→ **REQUIRED ACTION**
Show, in full, each line of the data that contains "mother".

────

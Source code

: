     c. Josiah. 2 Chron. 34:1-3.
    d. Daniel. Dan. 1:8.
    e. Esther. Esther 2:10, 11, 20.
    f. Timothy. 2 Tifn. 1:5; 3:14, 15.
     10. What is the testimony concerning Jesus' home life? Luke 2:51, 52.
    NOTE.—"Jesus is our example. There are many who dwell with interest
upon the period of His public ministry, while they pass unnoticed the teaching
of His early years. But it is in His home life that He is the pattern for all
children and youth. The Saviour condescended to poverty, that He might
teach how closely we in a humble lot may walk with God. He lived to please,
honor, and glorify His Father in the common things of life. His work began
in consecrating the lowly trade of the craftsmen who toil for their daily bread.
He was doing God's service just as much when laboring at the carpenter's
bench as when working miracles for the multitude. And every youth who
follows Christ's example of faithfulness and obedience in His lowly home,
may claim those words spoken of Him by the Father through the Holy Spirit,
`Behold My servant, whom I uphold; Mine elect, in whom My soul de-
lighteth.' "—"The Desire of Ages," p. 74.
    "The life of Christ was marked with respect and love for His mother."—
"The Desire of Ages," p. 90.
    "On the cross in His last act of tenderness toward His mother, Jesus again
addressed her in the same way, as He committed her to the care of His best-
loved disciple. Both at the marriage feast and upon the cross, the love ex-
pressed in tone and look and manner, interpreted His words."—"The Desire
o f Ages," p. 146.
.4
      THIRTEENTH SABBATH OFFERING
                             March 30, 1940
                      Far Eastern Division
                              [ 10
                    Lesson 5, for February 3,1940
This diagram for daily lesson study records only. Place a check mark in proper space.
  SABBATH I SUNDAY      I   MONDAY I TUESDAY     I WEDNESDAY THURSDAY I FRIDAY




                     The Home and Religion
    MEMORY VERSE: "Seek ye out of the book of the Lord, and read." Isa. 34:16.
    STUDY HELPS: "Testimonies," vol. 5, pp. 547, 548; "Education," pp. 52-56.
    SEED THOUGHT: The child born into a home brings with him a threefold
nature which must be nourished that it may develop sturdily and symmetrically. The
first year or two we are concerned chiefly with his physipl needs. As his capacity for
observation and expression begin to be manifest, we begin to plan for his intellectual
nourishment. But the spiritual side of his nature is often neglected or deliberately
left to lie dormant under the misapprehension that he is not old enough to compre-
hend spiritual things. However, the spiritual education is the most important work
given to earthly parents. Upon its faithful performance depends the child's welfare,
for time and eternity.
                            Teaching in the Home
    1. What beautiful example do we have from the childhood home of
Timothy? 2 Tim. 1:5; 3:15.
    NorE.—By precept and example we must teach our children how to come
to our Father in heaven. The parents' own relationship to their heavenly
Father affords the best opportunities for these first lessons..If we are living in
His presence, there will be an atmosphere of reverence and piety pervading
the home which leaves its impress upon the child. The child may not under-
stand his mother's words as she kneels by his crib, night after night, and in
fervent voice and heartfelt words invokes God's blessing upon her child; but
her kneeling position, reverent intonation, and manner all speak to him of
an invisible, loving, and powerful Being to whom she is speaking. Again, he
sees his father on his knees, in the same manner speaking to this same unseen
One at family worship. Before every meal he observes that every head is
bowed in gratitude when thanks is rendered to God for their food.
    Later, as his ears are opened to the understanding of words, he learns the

────

→ **TASK SOLUTION**
    "The life of Christ was marked with respect and love for His mother."—
    "On the cross in His last act of tenderness toward His mother, Jesus again
stand his mother's words as she kneels by his crib, night after night, and in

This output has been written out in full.